As for me, your words can not hurt me any more. I am healing, and I have a family to protect, and that is my main priority now.
Maybe someday, only after you have gotten diagnosed and treated for whatever made you do what you did to me, I still have a small shred of hope that we might be able to be a family again.
This is the last time I will try to reach out to you, as a concerned daughter to her mother, to urge you to try to make things right with me and with yourself.
I hope you do the right thing.
And by deleting it without even responding, she has shown her true colors. She won't answer my questions, doesn't try to explain the acts of abuse she committed, and most of all, she won't apologize for them. She does not show any remorse or empathy towards me, even though apparently she had been in the exact same situation, diagnosed with the same illness as me when she was around my age (or so she claims..)
Her reluctance to admit the truth and accept help is true to her two personalities. She makes every effort to appear "nice" and "normal" to the outside world and her superficial friends on Facebook, going as far as to cast off her own daughter as "sick and twisted" when really, she is the sick one who has just perpetuated a cycle of abuse and trauma. She mentions her golden child son several times in her blog, but strangely doesn't mention the fact that she paid most of his bills until he was 30 because he refused to get a normal salaried job.

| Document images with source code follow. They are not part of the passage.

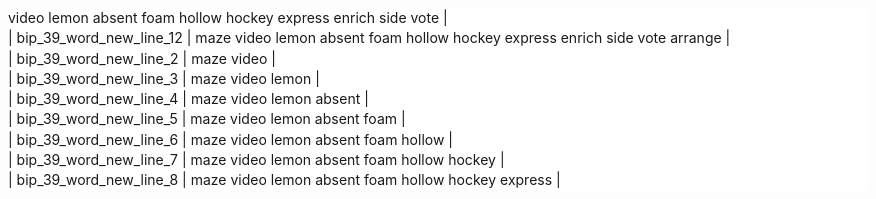 video
lemon
absent
foam
hollow
hockey
express
enrich
side
vote |  
| bip_39_word_new_line_12 | maze
video
lemon
absent
foam
hollow
hockey
express
enrich
side
vote
arrange |  
| bip_39_word_new_line_2 | maze
video |  
| bip_39_word_new_line_3 | maze
video
lemon |  
| bip_39_word_new_line_4 | maze
video
lemon
absent |  
| bip_39_word_new_line_5 | maze
video
lemon
absent
foam |  
| bip_39_word_new_line_6 | maze
video
lemon
absent
foam
hollow |  
| bip_39_word_new_line_7 | maze
video
lemon
absent
foam
hollow
hockey |  
| bip_39_word_new_line_8 | maze
video
lemon
absent
foam
hollow
hockey
express |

This isn't the first time I've tried to help her and was met with hostiIity. I showed concern for her after I found that she had been repeatedly buying the same foods and letting them expire in the cabinets, a sign of early dementia. I cleaned them out for her and told my "father" with concern, but was met with a screaming rage over the phone. (Which, interestingly, she later posted on Facebook about how wonderful and clean I had made her cabinets.....I never got a face-to-face thank you or an apology for how she screamed at me and made me go into a panic attack.)
I just have to accept that she will never be able to to understand what she did, and more importantly why she did it. She will never be able to accept anyone's concern or help, much less try to help those she has wronged. If she truly wanted to take steps to repair our relationship, she would have at least responded to my comment.
She could have also honored my request for an official diagnosis. or even gotten me something like this online therapy session as a Christmas gift.
But no. Nothing.
But it seems it is not just her. Even when my husband sent a message to my father as a last effort, man-to-man, to get his wife some help, suggesting that we get family therapy, so that they could someday be my parents and Chinami's grandparents again, he was told that he "should rot in hell."
After being told that, he finally lost the last shred of hope for my parents to come around.
So now I am trying to let go of her hostility and negative energy. I will continue the healing process alone, by surrounding myself with lots of love and positive, peaceful energy from my family and friends, and continuing to be active in support groups for adults who were abused as children.
I am not fully there yet, but I am doing a lot better than I was in Tokyo, when I was in a terrible state mentally but didn't know the cause, and when I went back to my parents house and started to understand the cause but didn't know what to do about it.
Someday, I hope to be able to truly believe that I am not a horrible person, and I want to be able to put this experience in the past. I hope I can accept that her abuse of me was because of something in her that she could not control, and even forgive her so that she can enter the next life in peace.
I did make another last, last, attempt at getting through to her by commenting again on her blog, about how disappointed I was at her non-response to my letter, and her reluctance to admit the truth and get help for herself.
Being abused and written off as "sick" by people who were supposed to love me was not my decision.